I'm adding a laser cutter to my 3D printer. I want to repurpose the cooling fan output to control the laser. My laser has a power supply which accepts a 5V TTL signal to turn the beam on/off.
The fan output is as follows: Fan OFF - both red and black wires are held at 12VDC. Fan ON - Red wire 12VDC, Black wire pulled to GND. (also supports PWM output at various levels, black wire is used for PWM signal while red wire is held at 12VDC.)
I had wrongly assumed the black wire would be held at GND while the 12VDC wire would be used to control the fan. So I assumed I had a GND reference available, so I built this level shifting circuit (which, of course, doesn't work due to black wire being pulled to 12VDC when off). Its purpose was to simply ground the TTL+ pin to the TTL- pin when 12VDC was present on the input, effectively inputting a logic 0 to the laser controller, or allow TTL+ pin to float high when 0VDC was present from the fan controller, inputting a logic 1 to the laser. I realize this inverts the fan output (fan off = laser on) but that's not a problem. And it did work when testing with a 12VDC power supply.
simulate this circuit – Schematic created using CircuitLab
However, since the outputs of the fan controller both go to 12VDC when the fan is off, this doesn't work. How can this circuit be re-designed in the simplest way possible (hopefully without requiring outside power) to shift this strange 12VDC signal to 0/5VDC TTL signal, or effectively short/open the connection between TTL+ and TTL- pins? I guess a relay would work for simple ON/OFF controls, but that would preclude using PWM to control the laser...
Thanks for any insight.
Answer
I solved this with a very simple circuit, which avoided the need to run extra ground or +5/12V lines. I used a simple optocoupler and resistor.
Again this is an inverted control: when the fan is ON, the laser will be OFF. Anything less than 100% output on the fan will result in the laser pulsing at the fan PWM frequency.

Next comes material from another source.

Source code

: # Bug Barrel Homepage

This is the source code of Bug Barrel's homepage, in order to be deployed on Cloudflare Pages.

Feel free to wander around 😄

I have a Monoprice Maker Select 3D printer which uses RepRap compatible g-code. To turn the laser ON, issue M106 S0, and to turn the laser OFF, issue M106 S255 gcode commands.
I am using the J Tech Photonics Inkscape plugin to generate laser g-code, and it doesn't support this type of inverted output. So it's necessary to do a search/replace in the gcode file to swap the M106 S255 and M106 S0 commands.
YMMV - hopefully helpful to someone!